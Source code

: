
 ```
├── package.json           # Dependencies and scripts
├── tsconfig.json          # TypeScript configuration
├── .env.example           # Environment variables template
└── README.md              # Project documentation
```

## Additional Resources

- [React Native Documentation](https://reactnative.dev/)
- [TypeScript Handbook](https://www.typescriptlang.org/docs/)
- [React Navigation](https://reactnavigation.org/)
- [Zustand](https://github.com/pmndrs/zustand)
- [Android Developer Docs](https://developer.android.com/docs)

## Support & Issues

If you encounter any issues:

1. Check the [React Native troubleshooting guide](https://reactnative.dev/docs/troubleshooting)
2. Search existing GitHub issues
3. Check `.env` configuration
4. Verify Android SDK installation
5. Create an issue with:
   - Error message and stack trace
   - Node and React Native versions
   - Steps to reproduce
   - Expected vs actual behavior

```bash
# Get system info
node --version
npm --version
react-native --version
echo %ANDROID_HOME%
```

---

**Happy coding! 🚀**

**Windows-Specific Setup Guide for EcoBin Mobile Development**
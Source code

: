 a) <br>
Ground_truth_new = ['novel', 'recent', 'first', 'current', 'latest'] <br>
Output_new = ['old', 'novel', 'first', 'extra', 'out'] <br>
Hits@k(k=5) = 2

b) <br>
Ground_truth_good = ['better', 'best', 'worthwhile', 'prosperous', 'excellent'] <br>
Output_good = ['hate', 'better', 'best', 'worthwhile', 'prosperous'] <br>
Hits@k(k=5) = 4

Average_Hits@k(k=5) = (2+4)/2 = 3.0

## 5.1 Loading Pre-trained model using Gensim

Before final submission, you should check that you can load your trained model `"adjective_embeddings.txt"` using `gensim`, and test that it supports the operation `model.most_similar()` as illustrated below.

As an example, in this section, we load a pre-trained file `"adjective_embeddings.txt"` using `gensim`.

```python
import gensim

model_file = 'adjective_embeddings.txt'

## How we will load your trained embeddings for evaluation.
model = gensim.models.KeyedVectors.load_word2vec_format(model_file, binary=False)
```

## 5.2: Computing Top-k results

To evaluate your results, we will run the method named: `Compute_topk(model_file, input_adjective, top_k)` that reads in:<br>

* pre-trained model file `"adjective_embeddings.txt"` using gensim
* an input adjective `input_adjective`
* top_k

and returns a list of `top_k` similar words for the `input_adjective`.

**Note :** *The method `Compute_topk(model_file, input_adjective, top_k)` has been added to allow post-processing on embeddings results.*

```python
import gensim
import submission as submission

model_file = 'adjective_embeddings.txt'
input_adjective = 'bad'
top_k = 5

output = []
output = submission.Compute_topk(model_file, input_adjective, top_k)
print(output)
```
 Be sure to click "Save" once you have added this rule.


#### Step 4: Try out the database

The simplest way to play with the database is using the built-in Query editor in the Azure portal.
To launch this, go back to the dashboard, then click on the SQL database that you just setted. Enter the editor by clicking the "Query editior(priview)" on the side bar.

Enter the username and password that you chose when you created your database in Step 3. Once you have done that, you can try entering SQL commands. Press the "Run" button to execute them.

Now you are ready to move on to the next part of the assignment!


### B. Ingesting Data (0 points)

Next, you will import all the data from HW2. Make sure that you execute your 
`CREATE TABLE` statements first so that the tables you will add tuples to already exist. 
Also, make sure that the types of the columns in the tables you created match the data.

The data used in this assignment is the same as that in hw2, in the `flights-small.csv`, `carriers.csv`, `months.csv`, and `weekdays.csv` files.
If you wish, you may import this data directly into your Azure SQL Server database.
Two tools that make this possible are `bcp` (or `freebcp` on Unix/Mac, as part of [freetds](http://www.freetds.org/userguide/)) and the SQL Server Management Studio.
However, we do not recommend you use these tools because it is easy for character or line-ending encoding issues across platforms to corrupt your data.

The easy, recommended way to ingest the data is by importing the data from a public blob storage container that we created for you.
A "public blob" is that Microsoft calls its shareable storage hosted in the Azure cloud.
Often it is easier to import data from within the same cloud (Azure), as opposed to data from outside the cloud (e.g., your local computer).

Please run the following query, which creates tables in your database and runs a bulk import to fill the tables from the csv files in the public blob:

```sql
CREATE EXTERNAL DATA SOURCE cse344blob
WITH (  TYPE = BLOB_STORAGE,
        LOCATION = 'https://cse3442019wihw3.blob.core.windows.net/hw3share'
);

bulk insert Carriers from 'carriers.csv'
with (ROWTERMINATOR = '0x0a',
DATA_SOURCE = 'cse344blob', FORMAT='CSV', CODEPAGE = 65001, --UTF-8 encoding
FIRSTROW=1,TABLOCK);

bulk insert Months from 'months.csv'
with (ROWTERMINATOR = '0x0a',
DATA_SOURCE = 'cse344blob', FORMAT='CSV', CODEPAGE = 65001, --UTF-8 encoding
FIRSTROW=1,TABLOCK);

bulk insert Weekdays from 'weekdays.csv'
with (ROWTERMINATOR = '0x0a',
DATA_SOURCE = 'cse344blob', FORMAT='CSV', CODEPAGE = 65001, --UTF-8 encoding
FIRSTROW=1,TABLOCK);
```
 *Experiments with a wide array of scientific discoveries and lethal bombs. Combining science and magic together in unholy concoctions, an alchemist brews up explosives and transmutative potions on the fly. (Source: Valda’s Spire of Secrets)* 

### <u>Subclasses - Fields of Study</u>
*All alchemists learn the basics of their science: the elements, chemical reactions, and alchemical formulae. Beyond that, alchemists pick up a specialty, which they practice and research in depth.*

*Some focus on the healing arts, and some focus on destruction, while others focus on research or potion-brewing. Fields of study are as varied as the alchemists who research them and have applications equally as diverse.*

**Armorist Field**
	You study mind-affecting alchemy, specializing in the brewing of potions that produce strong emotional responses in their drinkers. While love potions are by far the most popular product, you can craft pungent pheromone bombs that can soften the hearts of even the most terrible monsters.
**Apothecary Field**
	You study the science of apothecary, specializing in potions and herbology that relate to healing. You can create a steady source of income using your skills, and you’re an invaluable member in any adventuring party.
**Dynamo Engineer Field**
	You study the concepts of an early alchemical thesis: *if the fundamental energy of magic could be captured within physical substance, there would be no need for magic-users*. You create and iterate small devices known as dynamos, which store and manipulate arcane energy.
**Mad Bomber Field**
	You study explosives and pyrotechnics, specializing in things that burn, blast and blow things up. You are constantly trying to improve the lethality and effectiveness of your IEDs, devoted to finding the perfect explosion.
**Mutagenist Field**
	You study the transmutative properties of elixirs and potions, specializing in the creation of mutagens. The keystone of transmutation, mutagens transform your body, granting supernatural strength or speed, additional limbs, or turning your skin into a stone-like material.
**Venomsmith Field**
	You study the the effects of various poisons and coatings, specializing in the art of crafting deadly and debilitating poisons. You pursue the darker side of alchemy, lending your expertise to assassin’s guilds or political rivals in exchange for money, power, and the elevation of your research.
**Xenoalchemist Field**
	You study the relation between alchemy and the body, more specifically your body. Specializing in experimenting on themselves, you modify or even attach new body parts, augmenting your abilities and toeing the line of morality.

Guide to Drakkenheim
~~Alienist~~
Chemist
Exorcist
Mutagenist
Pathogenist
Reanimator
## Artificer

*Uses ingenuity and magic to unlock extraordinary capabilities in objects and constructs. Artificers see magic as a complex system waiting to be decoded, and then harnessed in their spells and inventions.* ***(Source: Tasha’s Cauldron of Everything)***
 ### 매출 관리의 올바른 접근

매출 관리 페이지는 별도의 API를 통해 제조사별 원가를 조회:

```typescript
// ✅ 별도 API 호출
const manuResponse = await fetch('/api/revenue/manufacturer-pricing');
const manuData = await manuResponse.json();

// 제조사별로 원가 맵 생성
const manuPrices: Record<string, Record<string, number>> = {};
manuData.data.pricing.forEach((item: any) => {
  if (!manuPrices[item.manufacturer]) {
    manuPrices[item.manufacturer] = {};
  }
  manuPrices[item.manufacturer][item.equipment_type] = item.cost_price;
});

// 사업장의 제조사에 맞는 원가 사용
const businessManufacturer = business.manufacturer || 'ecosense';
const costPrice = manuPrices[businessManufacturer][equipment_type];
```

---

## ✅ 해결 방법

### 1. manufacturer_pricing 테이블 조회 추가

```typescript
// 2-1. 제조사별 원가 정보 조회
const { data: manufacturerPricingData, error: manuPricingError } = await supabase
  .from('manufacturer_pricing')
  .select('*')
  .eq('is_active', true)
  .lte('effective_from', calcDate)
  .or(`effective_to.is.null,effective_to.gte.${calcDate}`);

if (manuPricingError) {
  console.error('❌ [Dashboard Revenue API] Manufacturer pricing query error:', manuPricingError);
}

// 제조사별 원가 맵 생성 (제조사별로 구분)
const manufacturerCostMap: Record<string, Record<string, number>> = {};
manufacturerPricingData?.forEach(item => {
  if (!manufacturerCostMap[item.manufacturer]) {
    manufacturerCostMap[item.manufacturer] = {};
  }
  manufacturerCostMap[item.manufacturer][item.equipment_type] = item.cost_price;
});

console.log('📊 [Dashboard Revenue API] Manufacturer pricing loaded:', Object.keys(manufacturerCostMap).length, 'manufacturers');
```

##############################

• **Task**
Please retype the top of the data exactly, down to and including the line that holds "- [React Native", and nothing further.

• **Exercise solution**
Source code

:
 ```
├── package.json           # Dependencies and scripts
├── tsconfig.json          # TypeScript configuration
├── .env.example           # Environment variables template
└── README.md              # Project documentation
```

## Additional Resources

- [React Native Documentation](https://reactnative.dev/)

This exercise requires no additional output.